We have observed some of the potential limitations of treating the process of creating a multitrack mix as a one-to-one mapping between the input recordings and the mix present within a dataset (i.e. a discriminative model). However, we now know that due to the subjective and largely artistic nature of audio engineering, there always exists multiple valid mixtures for any given set of input recordings. This motivates a generative modeling approach where we construct a model \(p(\mathbf{Y} | \mathbf{x}_1, \mathbf{x}_2, ..., \mathbf{x}_N )\) that explicitly models the data generation process of producing a mixture given the observed input recordings. Thus far, no generative approaches have been applied to this task, but they could provide an important path forward towards building more powerful automatic mixing systems. Techniques such as generative adversarial networks [GPAM+20], variational autoencoder [KW13], autoregressive generative models [BMR+20], flow-based models [RM15], and diffusion models [HJA20, SDWMG15, SE19] all provide applicable frameworks for constructing generative models in the context of automatic mixing systems.

Datasets

As mentioned throughout the tutorial, one of the main challenges in building powerful automatic mixing systems remains the lack of high-quality annotated datasets. Recently, this has been addressed in part by constructing systems that leverage datasets intended for music source separation [MartinezRamirezLF+22]. There has been significant work in developing music source separation datasets and due to the connection between music source separation and multitrack mixing there is the potential to leverage these datasets. In addition, there has been an interest in leveraging the advancements in music source separation models in order to construct multitrack datasets for the purpose of training automatic mixing systems [WWM+17]. However, there are some limitations to this approach. Future work in extending source separation models to separate mixes into more than four sources in addition to audio effect removal or normalization may be required before this method for dataset creation is viable.

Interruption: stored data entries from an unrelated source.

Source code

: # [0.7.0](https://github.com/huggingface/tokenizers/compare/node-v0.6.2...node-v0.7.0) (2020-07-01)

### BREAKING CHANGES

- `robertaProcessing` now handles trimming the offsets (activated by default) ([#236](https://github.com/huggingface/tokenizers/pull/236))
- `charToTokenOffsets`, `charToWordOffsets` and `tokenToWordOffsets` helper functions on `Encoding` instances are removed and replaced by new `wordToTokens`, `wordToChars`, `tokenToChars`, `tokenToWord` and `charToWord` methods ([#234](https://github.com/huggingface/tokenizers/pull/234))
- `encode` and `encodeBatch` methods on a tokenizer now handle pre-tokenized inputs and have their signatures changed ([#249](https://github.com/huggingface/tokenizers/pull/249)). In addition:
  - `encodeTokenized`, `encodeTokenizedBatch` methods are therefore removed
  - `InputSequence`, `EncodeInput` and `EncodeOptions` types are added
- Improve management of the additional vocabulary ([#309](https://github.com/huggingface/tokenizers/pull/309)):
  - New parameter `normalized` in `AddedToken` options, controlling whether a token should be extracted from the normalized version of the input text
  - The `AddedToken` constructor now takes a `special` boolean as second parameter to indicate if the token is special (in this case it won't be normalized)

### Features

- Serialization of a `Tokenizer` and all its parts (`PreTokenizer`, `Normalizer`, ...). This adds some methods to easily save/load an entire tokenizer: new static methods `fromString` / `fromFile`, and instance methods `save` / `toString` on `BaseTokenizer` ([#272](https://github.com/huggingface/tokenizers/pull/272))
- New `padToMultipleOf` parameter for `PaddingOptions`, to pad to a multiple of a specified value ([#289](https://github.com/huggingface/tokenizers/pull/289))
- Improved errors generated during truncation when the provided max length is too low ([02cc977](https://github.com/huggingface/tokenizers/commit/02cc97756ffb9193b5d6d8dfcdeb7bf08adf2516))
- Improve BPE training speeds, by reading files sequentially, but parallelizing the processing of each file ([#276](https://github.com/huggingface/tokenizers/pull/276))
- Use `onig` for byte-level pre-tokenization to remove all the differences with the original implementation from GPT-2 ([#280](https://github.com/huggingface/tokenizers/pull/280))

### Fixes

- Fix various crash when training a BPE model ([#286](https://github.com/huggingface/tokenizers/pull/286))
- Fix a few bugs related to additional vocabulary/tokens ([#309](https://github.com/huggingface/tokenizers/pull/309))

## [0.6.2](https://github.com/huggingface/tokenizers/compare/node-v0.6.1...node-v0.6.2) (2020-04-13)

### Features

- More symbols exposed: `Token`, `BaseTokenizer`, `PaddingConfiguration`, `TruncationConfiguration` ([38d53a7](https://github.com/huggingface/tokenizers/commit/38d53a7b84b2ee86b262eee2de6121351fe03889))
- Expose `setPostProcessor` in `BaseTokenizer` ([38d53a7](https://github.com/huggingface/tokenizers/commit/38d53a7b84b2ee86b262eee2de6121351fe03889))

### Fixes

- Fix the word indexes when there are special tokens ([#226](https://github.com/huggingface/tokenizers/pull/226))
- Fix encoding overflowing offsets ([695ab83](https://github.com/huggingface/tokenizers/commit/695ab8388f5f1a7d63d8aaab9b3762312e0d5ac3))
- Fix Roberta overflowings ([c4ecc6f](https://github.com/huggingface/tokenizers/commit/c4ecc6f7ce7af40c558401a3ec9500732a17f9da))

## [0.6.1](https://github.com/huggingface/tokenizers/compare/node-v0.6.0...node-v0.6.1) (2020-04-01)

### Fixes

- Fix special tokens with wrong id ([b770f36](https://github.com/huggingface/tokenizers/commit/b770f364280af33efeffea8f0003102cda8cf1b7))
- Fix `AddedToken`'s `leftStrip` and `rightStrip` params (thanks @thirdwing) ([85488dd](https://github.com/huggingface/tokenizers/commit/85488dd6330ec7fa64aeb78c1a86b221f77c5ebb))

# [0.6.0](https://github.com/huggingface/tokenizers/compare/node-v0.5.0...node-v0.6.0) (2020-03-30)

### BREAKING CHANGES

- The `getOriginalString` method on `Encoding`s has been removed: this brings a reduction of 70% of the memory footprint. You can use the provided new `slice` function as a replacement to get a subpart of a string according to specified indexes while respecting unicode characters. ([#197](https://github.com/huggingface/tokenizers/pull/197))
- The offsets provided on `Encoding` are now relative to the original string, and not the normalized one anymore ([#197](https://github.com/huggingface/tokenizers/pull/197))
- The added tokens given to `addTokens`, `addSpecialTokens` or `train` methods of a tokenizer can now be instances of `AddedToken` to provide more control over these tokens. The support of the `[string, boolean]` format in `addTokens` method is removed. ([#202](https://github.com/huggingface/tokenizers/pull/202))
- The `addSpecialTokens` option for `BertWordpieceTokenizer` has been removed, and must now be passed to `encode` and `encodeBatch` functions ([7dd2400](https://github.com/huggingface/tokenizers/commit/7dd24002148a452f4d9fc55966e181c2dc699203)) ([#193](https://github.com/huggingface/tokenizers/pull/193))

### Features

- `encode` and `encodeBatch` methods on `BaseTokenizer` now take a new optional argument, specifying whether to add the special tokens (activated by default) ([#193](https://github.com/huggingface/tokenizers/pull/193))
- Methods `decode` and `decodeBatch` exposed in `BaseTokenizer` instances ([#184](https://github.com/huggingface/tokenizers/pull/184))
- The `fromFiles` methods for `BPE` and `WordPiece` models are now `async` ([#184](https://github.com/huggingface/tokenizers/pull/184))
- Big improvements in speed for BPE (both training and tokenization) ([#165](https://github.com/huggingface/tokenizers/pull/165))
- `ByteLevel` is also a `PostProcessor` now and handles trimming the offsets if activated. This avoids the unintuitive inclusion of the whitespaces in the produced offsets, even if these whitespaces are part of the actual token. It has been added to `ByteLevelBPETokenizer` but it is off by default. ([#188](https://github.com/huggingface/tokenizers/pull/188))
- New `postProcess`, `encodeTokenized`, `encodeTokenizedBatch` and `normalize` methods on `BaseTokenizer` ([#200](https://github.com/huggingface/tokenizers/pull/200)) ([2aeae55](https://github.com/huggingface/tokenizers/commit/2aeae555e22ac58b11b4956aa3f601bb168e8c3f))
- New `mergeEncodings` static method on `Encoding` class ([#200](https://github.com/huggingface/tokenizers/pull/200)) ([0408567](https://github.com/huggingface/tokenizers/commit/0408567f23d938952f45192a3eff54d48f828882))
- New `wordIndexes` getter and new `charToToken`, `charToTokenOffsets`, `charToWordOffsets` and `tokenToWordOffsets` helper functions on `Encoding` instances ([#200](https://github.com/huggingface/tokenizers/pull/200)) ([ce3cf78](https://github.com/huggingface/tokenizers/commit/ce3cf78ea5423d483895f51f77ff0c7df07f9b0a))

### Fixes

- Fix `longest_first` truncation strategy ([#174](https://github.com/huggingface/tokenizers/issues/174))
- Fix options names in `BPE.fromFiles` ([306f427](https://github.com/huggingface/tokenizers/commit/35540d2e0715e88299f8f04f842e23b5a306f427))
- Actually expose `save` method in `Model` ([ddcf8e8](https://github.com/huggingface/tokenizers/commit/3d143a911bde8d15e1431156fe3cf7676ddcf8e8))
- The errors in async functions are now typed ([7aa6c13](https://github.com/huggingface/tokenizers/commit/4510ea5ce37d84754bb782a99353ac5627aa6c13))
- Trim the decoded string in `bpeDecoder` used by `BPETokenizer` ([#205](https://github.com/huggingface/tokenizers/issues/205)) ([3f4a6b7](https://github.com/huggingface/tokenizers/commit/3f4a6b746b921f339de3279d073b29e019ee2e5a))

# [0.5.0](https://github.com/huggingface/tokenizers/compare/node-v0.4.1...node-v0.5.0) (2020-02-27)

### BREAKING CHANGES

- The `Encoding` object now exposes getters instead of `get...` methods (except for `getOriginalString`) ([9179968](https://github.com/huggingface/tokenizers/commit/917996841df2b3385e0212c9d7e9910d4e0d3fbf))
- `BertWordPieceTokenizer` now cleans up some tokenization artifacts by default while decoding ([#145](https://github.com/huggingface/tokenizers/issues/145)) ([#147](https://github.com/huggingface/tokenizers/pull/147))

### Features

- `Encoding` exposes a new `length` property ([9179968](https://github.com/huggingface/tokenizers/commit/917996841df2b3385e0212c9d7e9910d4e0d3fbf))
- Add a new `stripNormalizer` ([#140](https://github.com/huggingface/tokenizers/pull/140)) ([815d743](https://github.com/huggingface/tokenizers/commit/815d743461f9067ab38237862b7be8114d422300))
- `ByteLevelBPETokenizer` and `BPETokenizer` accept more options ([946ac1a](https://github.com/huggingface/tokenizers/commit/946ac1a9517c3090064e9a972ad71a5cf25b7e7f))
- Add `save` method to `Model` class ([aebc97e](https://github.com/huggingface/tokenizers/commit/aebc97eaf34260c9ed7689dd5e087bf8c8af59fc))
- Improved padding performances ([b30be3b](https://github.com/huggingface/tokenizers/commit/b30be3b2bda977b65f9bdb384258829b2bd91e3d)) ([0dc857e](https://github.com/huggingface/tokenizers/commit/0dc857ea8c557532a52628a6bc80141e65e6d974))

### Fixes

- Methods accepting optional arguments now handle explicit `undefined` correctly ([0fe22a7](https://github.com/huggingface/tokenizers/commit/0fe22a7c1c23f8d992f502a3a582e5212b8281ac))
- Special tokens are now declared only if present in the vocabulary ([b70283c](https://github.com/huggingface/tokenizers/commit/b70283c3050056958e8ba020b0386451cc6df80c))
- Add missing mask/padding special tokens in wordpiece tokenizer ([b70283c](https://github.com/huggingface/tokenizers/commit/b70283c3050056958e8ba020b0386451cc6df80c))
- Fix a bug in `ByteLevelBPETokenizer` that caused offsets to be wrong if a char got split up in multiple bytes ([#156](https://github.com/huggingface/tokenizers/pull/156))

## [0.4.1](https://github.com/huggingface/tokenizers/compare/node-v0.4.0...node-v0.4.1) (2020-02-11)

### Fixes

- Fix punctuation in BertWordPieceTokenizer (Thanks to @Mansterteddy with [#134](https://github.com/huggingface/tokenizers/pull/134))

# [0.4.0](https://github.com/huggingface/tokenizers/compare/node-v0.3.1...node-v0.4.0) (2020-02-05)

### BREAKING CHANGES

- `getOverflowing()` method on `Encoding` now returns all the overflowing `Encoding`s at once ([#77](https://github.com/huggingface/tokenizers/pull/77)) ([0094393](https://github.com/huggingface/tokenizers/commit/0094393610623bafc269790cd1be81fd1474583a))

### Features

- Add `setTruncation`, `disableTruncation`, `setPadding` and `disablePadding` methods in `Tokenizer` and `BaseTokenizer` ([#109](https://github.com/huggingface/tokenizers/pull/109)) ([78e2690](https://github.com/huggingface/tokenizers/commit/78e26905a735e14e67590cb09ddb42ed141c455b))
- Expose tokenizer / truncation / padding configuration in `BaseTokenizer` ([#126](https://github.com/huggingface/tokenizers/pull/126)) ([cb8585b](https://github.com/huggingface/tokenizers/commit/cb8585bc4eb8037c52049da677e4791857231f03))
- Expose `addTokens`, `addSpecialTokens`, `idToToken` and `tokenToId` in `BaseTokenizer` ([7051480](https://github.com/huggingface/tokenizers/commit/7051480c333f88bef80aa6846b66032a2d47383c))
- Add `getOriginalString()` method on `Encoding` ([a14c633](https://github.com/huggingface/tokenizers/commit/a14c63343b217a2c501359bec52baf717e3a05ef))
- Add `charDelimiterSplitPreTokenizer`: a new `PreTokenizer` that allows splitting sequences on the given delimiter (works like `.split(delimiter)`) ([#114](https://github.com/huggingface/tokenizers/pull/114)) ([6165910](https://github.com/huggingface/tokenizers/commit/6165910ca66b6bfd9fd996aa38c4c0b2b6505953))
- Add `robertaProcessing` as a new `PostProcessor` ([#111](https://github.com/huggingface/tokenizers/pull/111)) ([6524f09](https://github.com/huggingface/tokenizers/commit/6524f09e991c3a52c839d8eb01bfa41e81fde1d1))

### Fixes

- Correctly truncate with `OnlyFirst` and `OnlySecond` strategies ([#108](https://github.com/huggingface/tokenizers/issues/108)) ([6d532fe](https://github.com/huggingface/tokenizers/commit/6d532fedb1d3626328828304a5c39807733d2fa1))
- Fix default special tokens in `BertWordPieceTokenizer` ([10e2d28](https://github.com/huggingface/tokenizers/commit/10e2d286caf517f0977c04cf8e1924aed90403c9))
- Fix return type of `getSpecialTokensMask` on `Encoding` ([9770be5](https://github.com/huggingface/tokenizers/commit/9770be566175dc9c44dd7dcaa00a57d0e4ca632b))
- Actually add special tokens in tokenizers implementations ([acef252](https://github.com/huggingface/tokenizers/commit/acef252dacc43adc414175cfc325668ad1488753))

Audio production representations

A key building block for automatic mixing systems are representations (or features) that capture important information about audio production. Unlike many applications for audio representations, in this case we are not focused solely on modeling the content of a recording, but also the stylistic and timbral elements. Features that capture these elements will be critical for making mixing decisions.

Recently, there has been growing interest in self-supervised audio representation learning, an approach that has potential applications in intelligent music production. Applications such as audio quality assessment (AQA) have recently seen success in leveraging self-supervised audio representations to predict the quality of audio recordings [MJZF21, SerraPP21].

In addition, self-supervised techniques have also seen application in constructing of so-called general-purpose audio representations~ [TSK+22]. These representations are often constructed by first pretraining a model on a self-supervised pretext task and then adapation of the pretrained model to a given task via fine-tuning. The application of self-supervised frameworks such as SimCLR [CKNH20] and CLIP [RKH+21] have seen success in the audio [WCZ+22] and music~ [SB21], however there has been little work in further adapting these approaches to fit the audio production paradigm.

For example, some recent works include TimbreCLIP [JS22], which used a CLIP-like model to learn a shared text-audio embedding space to encode timbre. They demonstrated how they could then use this embedding space to control an equalizer with a text prompt. Other relevant works include \citep{venkatesh2022word} that similarly leveraged pretrained work s to control an equalizer with semantic term.

In addition, [SBR22] demonstrated how a model pretrained on a self-supervised audio effect style transfer task was able to construct a representation that encoded information about audio production style. [KMartinezRamirezL+22] recently demonstrated how to leverage the SimCLR framework for learning representations that specifically encode information only about audio effects, which could provide utility in future downstream applications.